In the first three stages of the caterpillar is gray white and almost without markings. In the fourth stage (L4 ) is provided pale and dark gray with short bristles. After wintering she is black and has dark hair tufts. In L7- stage change in physical appearance again: The caterpillar is now jet black, the ventral side of vermilion. The head is shiny black, the buttons are dark brown. The bristle warts are also black. The bristles are colored differently: the black back strip closes on both sides of a white area, followed by a red-brown line. The pages are white, the belly is vermilion.

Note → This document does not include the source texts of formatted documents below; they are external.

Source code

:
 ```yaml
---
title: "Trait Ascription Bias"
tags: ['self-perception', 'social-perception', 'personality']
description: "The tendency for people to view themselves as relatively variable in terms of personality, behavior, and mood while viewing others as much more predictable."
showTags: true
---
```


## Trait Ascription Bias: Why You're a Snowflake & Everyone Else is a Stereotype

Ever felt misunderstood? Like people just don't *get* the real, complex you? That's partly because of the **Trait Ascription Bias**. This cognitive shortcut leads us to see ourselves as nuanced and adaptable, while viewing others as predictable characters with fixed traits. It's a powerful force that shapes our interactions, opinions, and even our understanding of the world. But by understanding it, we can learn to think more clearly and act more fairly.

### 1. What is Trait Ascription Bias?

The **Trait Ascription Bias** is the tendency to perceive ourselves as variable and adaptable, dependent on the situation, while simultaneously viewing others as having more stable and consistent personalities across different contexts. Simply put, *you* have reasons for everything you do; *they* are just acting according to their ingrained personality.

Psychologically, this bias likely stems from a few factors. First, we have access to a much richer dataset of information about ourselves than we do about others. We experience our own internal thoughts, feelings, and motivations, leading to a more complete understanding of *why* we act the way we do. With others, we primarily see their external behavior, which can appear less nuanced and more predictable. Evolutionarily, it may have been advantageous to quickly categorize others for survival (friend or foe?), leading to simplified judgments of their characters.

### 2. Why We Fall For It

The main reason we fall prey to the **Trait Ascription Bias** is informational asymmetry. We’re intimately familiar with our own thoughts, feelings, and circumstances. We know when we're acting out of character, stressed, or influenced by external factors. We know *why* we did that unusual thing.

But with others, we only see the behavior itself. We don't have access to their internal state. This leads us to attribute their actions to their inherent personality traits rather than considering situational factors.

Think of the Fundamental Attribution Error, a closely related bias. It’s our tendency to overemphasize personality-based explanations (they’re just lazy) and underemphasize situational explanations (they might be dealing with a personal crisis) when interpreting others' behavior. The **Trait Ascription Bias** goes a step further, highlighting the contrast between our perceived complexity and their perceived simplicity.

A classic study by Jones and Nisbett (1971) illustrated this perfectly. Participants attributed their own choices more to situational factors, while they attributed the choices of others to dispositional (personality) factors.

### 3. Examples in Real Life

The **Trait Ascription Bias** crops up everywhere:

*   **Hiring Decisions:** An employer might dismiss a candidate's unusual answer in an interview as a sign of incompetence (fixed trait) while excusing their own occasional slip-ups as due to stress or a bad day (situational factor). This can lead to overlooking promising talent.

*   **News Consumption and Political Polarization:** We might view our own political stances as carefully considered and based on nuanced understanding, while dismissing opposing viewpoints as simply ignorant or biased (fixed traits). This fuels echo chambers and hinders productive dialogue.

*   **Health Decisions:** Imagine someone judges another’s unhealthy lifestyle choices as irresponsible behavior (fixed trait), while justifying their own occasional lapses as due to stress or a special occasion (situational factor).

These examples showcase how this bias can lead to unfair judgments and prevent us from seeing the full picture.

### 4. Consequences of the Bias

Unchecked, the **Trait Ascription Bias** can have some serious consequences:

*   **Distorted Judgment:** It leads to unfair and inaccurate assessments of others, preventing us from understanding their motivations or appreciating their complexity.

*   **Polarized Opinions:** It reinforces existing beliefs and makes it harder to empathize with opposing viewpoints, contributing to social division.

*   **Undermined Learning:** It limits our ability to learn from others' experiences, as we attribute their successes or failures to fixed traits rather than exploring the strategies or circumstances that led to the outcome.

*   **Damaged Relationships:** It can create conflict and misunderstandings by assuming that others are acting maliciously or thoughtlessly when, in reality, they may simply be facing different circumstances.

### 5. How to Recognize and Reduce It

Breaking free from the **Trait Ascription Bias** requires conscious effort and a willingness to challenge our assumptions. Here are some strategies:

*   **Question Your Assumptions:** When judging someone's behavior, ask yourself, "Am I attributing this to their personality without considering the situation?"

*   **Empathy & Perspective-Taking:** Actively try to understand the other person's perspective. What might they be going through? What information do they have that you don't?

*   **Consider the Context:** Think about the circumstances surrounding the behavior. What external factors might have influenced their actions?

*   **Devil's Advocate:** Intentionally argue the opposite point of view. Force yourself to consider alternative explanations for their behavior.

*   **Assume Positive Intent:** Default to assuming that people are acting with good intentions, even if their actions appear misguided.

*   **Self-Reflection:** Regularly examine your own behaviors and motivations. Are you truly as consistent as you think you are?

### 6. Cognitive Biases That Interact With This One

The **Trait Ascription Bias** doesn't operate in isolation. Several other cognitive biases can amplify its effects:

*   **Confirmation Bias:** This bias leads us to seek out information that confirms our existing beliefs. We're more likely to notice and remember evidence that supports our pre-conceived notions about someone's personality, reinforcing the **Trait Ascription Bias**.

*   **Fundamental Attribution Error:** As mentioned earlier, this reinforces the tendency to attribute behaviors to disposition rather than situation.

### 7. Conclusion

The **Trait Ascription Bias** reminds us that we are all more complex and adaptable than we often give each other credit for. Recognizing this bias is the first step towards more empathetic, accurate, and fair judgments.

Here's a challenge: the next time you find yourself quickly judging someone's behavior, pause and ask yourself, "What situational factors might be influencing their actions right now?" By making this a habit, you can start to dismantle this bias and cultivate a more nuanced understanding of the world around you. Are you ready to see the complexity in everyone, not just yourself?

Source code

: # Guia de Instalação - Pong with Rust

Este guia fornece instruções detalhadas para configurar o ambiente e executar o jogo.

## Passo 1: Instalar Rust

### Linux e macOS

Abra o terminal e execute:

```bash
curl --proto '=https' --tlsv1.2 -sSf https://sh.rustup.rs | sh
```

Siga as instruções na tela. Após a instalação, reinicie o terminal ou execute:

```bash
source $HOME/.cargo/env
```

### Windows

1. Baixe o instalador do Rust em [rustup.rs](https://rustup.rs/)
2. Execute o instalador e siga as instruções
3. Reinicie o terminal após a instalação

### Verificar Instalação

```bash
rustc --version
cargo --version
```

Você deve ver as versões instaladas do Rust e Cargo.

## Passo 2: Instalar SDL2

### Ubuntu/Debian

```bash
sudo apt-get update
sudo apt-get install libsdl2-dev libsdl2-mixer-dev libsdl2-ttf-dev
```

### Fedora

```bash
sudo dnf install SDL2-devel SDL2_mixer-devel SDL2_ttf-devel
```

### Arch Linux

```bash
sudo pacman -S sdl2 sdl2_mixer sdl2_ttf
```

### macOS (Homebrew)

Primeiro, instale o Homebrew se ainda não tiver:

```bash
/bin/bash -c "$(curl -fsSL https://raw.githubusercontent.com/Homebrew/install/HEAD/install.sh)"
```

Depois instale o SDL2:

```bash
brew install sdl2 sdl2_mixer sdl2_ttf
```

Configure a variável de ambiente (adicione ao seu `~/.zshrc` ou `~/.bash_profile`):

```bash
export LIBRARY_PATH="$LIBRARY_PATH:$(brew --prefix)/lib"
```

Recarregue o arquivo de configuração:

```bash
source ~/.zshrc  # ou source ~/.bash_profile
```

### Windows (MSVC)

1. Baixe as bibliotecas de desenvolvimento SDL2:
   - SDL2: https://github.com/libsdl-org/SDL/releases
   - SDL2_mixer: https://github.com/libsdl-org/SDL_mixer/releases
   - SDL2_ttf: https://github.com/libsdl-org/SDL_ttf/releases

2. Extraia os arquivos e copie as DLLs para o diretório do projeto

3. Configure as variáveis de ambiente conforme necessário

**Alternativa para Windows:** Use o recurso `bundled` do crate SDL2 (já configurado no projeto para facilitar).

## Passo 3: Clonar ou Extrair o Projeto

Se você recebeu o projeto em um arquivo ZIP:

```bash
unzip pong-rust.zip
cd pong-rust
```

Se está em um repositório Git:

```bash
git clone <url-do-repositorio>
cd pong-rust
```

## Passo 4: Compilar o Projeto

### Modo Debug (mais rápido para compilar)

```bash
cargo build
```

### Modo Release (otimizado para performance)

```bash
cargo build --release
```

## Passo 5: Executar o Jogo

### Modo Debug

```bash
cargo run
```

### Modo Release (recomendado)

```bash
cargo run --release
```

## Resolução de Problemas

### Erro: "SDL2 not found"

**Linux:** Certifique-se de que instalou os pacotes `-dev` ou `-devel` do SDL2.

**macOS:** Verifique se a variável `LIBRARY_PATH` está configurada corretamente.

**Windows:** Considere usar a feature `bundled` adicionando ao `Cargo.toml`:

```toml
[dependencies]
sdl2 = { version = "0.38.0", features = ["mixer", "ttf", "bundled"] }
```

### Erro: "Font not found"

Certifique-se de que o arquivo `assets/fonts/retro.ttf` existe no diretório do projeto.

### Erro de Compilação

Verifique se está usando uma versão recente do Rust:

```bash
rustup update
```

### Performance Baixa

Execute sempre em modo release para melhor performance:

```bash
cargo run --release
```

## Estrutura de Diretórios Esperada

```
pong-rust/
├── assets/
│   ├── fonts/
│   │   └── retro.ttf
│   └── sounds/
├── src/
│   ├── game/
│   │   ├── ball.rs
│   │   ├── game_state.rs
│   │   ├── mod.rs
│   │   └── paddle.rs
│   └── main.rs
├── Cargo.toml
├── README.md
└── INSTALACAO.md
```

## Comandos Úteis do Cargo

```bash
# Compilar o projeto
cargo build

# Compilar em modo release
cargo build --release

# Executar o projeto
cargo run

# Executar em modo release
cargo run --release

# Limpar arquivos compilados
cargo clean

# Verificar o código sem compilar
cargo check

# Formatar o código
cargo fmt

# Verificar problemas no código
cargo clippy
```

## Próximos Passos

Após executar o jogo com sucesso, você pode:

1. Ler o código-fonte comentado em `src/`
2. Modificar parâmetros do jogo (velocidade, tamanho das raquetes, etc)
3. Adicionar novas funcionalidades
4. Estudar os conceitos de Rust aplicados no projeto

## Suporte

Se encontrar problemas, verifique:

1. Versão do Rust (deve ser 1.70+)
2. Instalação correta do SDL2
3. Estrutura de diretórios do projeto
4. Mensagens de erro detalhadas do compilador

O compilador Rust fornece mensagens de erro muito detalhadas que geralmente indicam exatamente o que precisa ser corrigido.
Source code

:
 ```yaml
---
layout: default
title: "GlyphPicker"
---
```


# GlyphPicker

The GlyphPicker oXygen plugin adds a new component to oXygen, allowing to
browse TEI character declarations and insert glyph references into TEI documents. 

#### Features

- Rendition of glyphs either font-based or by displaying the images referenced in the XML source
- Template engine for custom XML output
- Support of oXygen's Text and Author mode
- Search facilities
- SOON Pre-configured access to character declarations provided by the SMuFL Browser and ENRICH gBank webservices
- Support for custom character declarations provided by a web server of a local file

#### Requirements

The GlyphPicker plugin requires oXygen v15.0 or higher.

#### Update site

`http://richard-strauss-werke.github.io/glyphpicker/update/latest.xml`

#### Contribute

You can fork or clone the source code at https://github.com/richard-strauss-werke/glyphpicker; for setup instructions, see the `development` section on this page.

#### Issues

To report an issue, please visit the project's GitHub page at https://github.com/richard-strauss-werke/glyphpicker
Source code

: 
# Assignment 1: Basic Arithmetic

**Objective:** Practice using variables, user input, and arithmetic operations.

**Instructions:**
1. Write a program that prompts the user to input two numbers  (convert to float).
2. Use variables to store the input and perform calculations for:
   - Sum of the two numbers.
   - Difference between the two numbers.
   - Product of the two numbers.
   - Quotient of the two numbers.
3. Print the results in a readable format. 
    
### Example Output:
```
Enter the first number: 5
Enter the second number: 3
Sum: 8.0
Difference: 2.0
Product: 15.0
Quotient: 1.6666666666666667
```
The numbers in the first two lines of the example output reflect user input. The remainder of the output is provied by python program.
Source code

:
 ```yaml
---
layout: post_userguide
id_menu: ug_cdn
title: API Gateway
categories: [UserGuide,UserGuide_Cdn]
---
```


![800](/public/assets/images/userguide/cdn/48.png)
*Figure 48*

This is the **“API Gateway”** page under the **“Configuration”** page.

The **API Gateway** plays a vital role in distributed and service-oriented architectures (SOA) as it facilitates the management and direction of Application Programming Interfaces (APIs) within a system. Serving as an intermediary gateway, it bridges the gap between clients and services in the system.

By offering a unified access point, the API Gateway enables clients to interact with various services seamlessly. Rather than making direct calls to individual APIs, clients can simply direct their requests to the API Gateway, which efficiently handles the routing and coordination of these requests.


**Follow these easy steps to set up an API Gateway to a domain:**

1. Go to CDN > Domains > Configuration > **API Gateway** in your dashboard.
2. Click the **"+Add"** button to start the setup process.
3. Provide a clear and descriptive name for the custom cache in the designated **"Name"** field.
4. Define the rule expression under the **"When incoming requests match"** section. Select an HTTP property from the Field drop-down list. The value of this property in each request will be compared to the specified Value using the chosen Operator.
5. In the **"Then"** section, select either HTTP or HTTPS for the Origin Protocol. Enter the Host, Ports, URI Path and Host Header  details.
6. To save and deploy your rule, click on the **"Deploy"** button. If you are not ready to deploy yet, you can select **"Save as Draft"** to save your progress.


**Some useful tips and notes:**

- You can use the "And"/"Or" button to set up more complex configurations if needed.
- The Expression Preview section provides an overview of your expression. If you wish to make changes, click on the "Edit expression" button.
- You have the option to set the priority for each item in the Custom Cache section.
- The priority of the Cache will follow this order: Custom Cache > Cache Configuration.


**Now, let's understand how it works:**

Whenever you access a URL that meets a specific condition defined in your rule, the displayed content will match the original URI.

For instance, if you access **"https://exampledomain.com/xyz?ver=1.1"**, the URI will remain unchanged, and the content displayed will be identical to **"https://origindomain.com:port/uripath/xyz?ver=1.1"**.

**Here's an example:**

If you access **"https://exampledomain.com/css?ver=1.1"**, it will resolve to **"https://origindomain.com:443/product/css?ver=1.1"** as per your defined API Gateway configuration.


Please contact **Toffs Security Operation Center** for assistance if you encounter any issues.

The pupa is blackish brown and can not be distinguished from a rhagades pruni doll.

Dissemination

Rhagades amasina comes in Greece on the islands of Kos and Rhodes, is still the kind in Turkey, distributed in northern Syria and Lebanon. Be colonized calcareous habitats with a bushy Prunus and Crataegus growth.

Biology

The females lay eggs in shallow Eispiegeln of 10 to 40 pieces from the leaves. Among the food plants include Rosaceae, Prunus and Crataegus species. The caterpillars hatch under farming conditions at room temperature after ten to twelve days. They feed by so-called Schabefraß on the leaves, in which the middle lamella of the leaf remains. From the third stage, the caterpillars also eat holes in the leaves (grid feeding ). In the fourth stage (L4 ) the caterpillar assumes no food on, produces a loose white cocoon ( Hibernarium ) and wintered in with retracted head and closely attracted a Torah calf. The caterpillars shed their skin in a white cocoon. The adult caterpillars pupate in a white, egg-shaped cocoon, which is usually pieced in the center of the page. The leaf margins are rolled over the cocoon. Under farming conditions, the moths hatched at room temperature after 20 days.